Your task
Pictures aside, the data must be reproduced exactly.

• • •

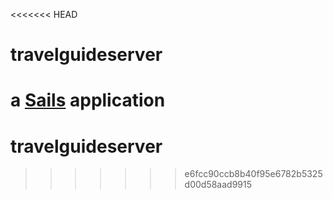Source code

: <<<<<<< HEAD
# travelguideserver

a [Sails](http://sailsjs.org) application
=======
# travelguideserver
>>>>>>> e6fcc90ccb8b40f95e6782b5325d00d58aad9915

• • •

Your response
Source code

: <<<<<<< HEAD
# travelguideserver

a [Sails](http://sailsjs.org) application
=======
# travelguideserver
>>>>>>> e6fcc90ccb8b40f95e6782b5325d00d58aad9915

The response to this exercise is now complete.